How Graphtage Works

In general, optimally mapping one graph to another cannot be executed in polynomial time [1], and is therefore not tractable for graphs of any useful size [*]. This is true even for restricted classes of graphs like DAGs [2]. However, trees and forests are a special case that can be mapped in polynomial time, with reasonable constraints on the types of edits possible. Graphtage exploits this.

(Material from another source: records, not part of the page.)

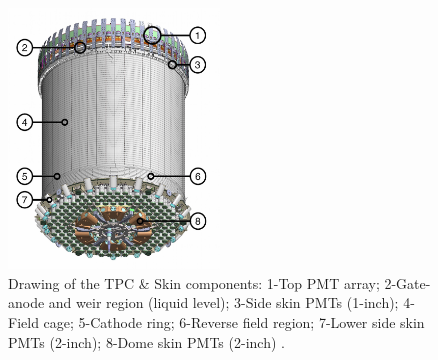 \begin{figure}[!ht]
     \centering
     \includegraphics[width=0.5\textwidth]{figures/LZ/CAD_TPC.jpg}
     \caption{Drawing of the TPC \& Skin components: 1-Top PMT array; 2-Gate-anode and weir region (liquid level); 3-Side skin PMTs (1-inch); 4-Field cage; 5-Cathode ring; 6-Reverse field region; 7-Lower side skin PMTs (2-inch); 8-Dome skin PMTs (2-inch) \cite{LZNIMA}.}
     \label{fig:LZ/CAD_TPC}
\end{figure}

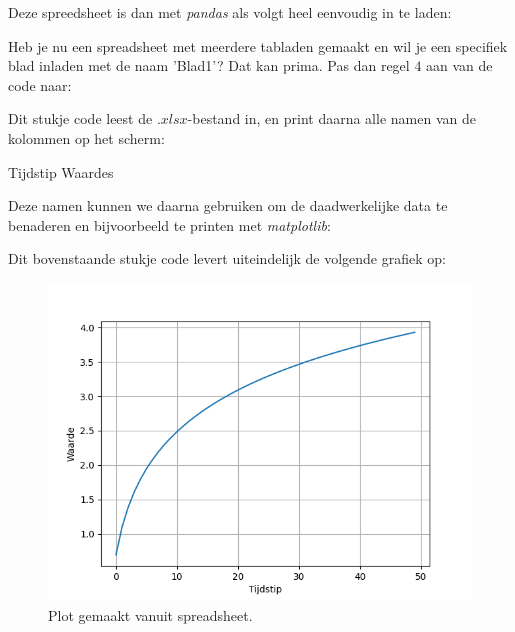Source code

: \newpage

Deze spreedsheet is dan met \textit{pandas} als volgt heel eenvoudig in te laden:

\begin{remark}
Heb je nu een spreadsheet met meerdere tabladen gemaakt en wil je een specifiek blad inladen met de naam 'Blad1'? Dat kan prima. Pas dan regel $4$ aan van de code naar: \\
\end{remark}

Dit stukje code leest de $.xlsx$-bestand in, en print daarna alle namen van de kolommen op het scherm:
\begin{python}
Tijdstip
Waardes
\end{python}

Deze namen kunnen we daarna gebruiken om de daadwerkelijke data te benaderen en bijvoorbeeld te printen met \textit{matplotlib}:


Dit bovenstaande stukje code levert uiteindelijk de volgende grafiek op:

\begin{figure}[h!]
\centering\includegraphics[scale=0.7]{Pictures/chapter07/plot3.png}
\caption{Plot gemaakt vanuit spreadsheet.}
\label{fig:plot3} %
\end{figure}


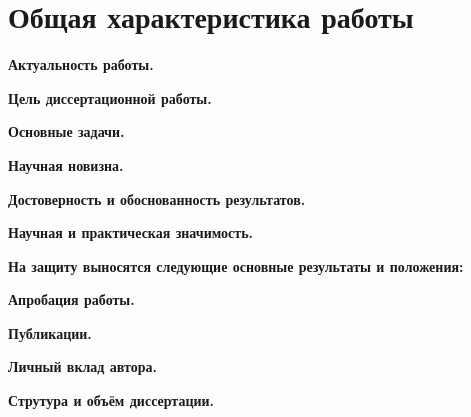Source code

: \section*{Общая характеристика работы}

\textbf{Актуальность работы.}

\textbf{Цель диссертационной работы.}

\textbf{Основные задачи.}

\textbf{Научная новизна.}

\textbf{Достоверность и обоснованность результатов.}

\textbf{Научная и практическая значимость.}

\textbf{На защиту выносятся следующие основные результаты и положения:}

\textbf{Апробация работы.}

\textbf{Публикации.}

\textbf{Личный вклад автора.}

\textbf{Струтура и объём диссертации.}
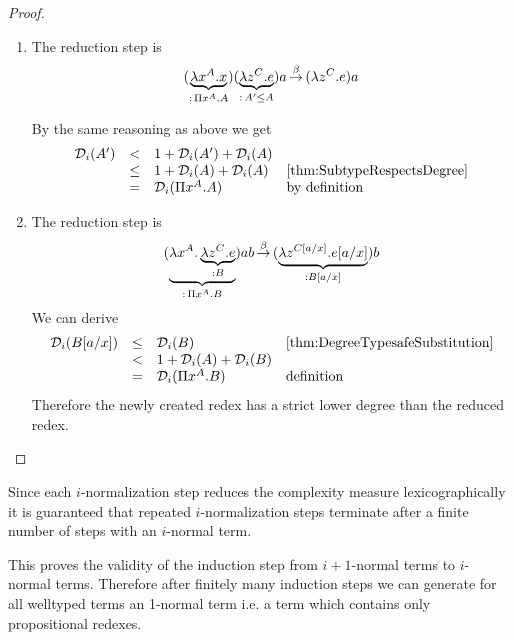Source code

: \begin{theorem}
\begin{proof}
\begin{enumerate}
            \item The reduction step is
                $$
                (\underbrace{\lambda x^A. x}_{:\, \Pi x^A. A})
                (\underbrace{\lambda z^C. e}_{:\, A' \le A})
                a
                {\,\stackrel{\beta}{\to}\,}
                (\lambda z^C. e) a
                $$

                By the same reasoning as above we get
                $$
                \begin{array}{llll}
                    {\cal D}_i(A')
                    &<& 1 + {\cal D}_i(A') + {\cal D}_i(A)
                    \\
                    &\le & 1 + {\cal D}_i(A) + {\cal D}_i(A)
                    & \text{\ref{thm:SubtypeRespectsDegree}}
                    \\
                    & = & {\cal D}_i(\Pi x^A. A) &\text{by definition}
                \end{array}
                $$


            \item The reduction step is
                $$
                (\underbrace{\lambda x^A.
                \underbrace{\lambda z^C.e}_{: B}}_{:\, \Pi x^A. B})
                a
                b
                {\,\stackrel{\beta}{\to}\,}
                (\underbrace{\lambda z^{C[a/x]}.  e[a/x]}_{: B[a/x]})
                b
                $$
                We can derive
                $$
                \begin{array}{llll}
                    {\cal D}_i(B[a/x])
                    &\le& {\cal D}_i(B)
                    &\text{\ref{thm:DegreeTypesafeSubstitution}}
                    \\
                    &<& 1 + {\cal D}_i(A) + {\cal D}_i(B)
                    \\
                    &=& {\cal D}_i(\Pi x^A.B)
                    &\text{definition}
                \end{array}
                $$
                Therefore the newly created redex has a strict lower degree than
                the reduced redex.
        \end{enumerate}
    \end{proof}
\end{theorem}


Since each $i$-normalization step reduces the complexity measure
lexicographically it is guaranteed that repeated $i$-normalization steps
terminate after a finite number of steps with an $i$-normal term.

This proves the validity of the induction step from $i+1$-normal terms to
$i$-normal terms. Therefore after finitely many induction steps we can generate
for all welltyped terms an 1-normal term i.e. a term which contains only
propositional redexes.
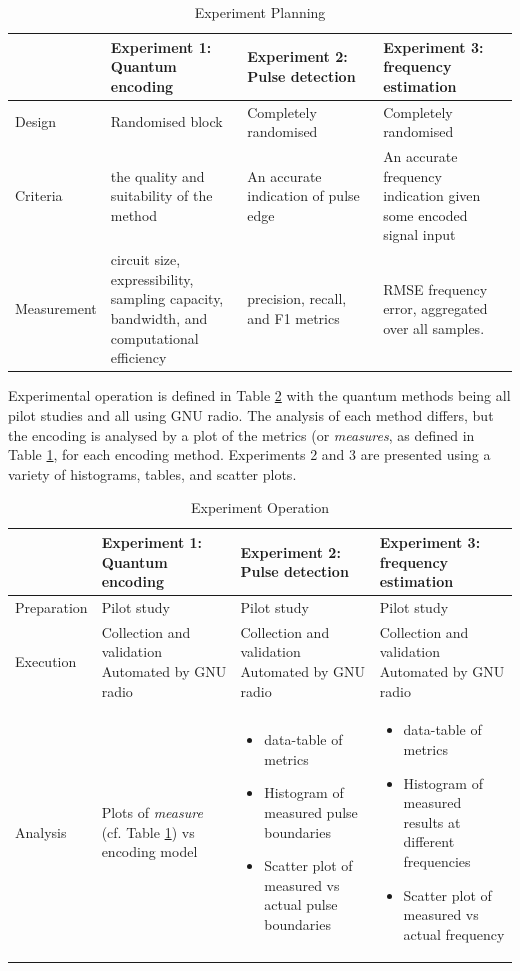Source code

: \begin{table}[ht]
\caption{Experiment Planning}
\label{tab:exp_planning}
\begin{tabular}{p{0.16\linewidth}|p{0.28\linewidth}p{0.28\linewidth}p{0.28\linewidth}}
\hline
& Experiment 1: Quantum encoding & Experiment 2: Pulse detection & Experiment 3: frequency estimation \\
\hline
Design & Randomised block & Completely randomised & Completely randomised \\
Criteria & the quality and suitability of the method & An accurate  indication of pulse edge & An accurate frequency indication given some encoded signal input \\
Measurement & circuit size, expressibility, sampling capacity, bandwidth, and   computational efficiency & precision, recall, and F1 metrics & \ac{RMSE} frequency error, aggregated over all samples. \\
\hline
\end{tabular}
\end{table}

Experimental operation is defined in Table \ref{tab:exp_operation} with the quantum methods being all pilot studies and all using GNU radio.
The analysis of each method differs, but the encoding is analysed by a plot of the metrics (or \textit{measures}, as defined in Table \ref{tab:exp_planning}, for each encoding method.
Experiments 2 and 3 are presented using a variety of histograms, tables, and scatter plots.

\begin{table}[ht]
\caption{Experiment Operation}
\label{tab:exp_operation}
\begin{tabular}{p{0.16\linewidth}|p{0.28\linewidth}p{0.28\linewidth}p{0.28\linewidth}}
\hline
& Experiment 1: Quantum encoding & Experiment 2: Pulse detection & Experiment 3: frequency estimation \\
\hline
Preparation & Pilot study & Pilot study & Pilot study \\
Execution & Collection and validation Automated by GNU radio & Collection and validation Automated by GNU radio & Collection and validation Automated by GNU radio \\
Analysis & Plots of \textit{measure} (cf. Table \ref{tab:exp_planning}) vs encoding model &
\begin{itemize}
    \item data-table of metrics
    \item Histogram of measured pulse boundaries
    \item Scatter plot of measured vs actual pulse boundaries
\end{itemize}
&
\begin{itemize}
    \item data-table of metrics
    \item Histogram of measured results at different frequencies
    \item Scatter plot of measured vs actual frequency
\end{itemize}\\
\hline
\end{tabular}
\end{table}

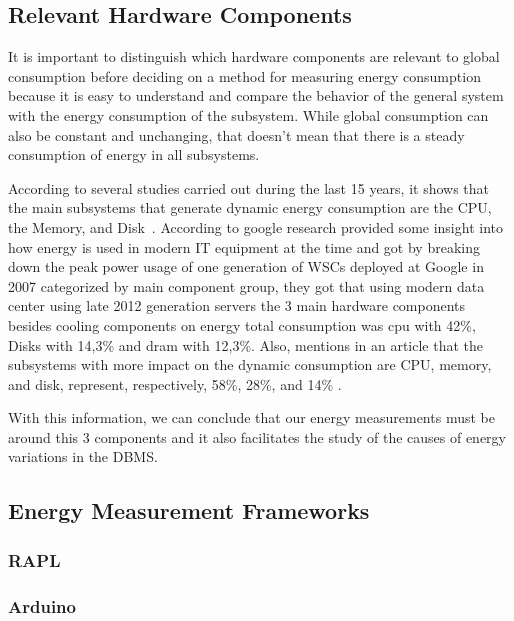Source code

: \subsection{Relevant Hardware Components}
\label{relevant}
It is important to distinguish which hardware components are relevant to global consumption before deciding on a method for measuring energy consumption because it is easy to understand and compare the behavior of the general system with the energy consumption of the subsystem. While global consumption can also be constant and unchanging, that doesn't mean that there is a steady consumption of energy in all subsystems.

According to several studies carried out during the last 15 years, it shows that the main subsystems that generate dynamic energy consumption are the CPU, the Memory, and Disk~\cite{portela2016}. According to google research \cite{google} provided some insight into how energy is used in modern IT equipment at the time and got by breaking down the peak power usage of one generation of WSCs deployed at Google in 2007 categorized by main component group, they got that using modern data center using late 2012 generation servers the 3 main hardware components besides cooling components on energy total consumption was \gls{cpu} with 42\%, Disks with 14,3\% and \gls{dram} with 12,3\%. Also, \citeauthor{kensal} mentions in an article that the subsystems with more impact on the dynamic consumption are CPU, memory, and disk, represent, respectively, 58\%, 28\%, and 14\% .

With this information, we can conclude that our energy measurements must be around this 3 components and it also facilitates the study of the causes of energy variations in the DBMS. 




\subsection{Energy Measurement Frameworks}
\label{energyframe}

\subsubsection{RAPL}
\label{sc:RAPL}


\subsubsection{Arduino}
\label{sc:Arduino}

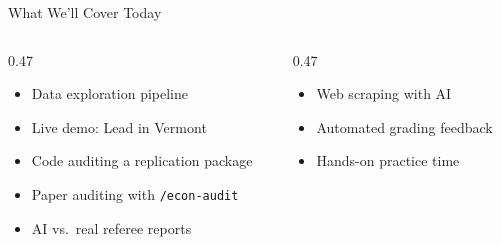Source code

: \documentclass[aspectratio=169, 10pt]{beamer}
\begin{document}
\begin{frame}{What We'll Cover Today}
\begin{columns}[T]
\begin{column}{0.47\textwidth}
\begin{tcolorbox}[keybox, title={\faFlask\quad Emily: Research Workflows}]
\small
\begin{itemize}\setlength{\itemsep}{2pt}
  \item Data exploration pipeline
  \item Live demo: Lead in Vermont
  \item Code auditing a replication package
  \item Paper auditing with \texttt{/econ-audit}
  \item AI vs.\ real referee reports
\end{itemize}
\end{tcolorbox}
\end{column}
\begin{column}{0.47\textwidth}
\begin{tcolorbox}[keybox, title={\faGlobe\quad Erkmen: Data \& Grading}]
\small
\begin{itemize}\setlength{\itemsep}{2pt}
  \item Web scraping with AI
  \item Automated grading feedback
  \item Hands-on practice time
\end{itemize}
\end{tcolorbox}
\end{column}
\end{columns}
\end{frame}
\end{document}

Why Mapping Trees is Complex

Ordered nodes in the tree (e.g., JSON lists) and, in particular, mappings (e.g., JSON dicts) are challenging. Most extant diffing algorithms and utilities assume that the structures are ordered. Take this JSON as an example:

Original JSON

Modified JSON

    "foo": [1, 2, 3, 4],
    "bar": "testing"
    "foo": [2, 3, 4, 5],
    "zab": "testing",
    "woo": ["foobar"]

Existing tools effectively canonicalize the JSON (e.g., sort dictionary elements by key and format lists with one item per line), and then perform a traditional diff:

$ cat original.json | jq -M --sort-keys > original.canonical.json
$ cat modified.json | jq -M --sort-keys > modified.canonical.json
$ diff -u original.canonical.json modified.canonical.json
 2-  "bar": "testing",
 3   "foo": [
 4-    1,
 5     2,
 6     3,
 7-    4
 8-  ]
 9+    4,
10+    5
11+  ],
12+  "woo": [
13+    "foobar"
14+  ],
15+  "zab": "testing"

Not entirely useful, particularly if the input files are large. The problem is that changing dict keys breaks the diff: Since “bar” was changed to “zab”, the canonical representation changes and they are considered separate edits (lines 2 and 15 of the diff).

Matching Ordered Sequences

Graphtage matches ordered sequences like lists using an “online” [3], “constructive” [4] implementation of the Levenshtein distance metric [5], similar to the Wagner–Fischer algorithm [6]. The algorithm starts with an unbounded mapping and iteratively improves it until the bounds converge, at which point the optimal edit sequence is discovered. This is implemented in the graphtage.levenshtein module.

Matching Unordered Collections

Dicts are matched by solving the minimum weight matching problem [7] on the complete bipartite graph from key/value pairs in the source dict to key/value pairs in the destination dict. This is implemented in the graphtage.matching module.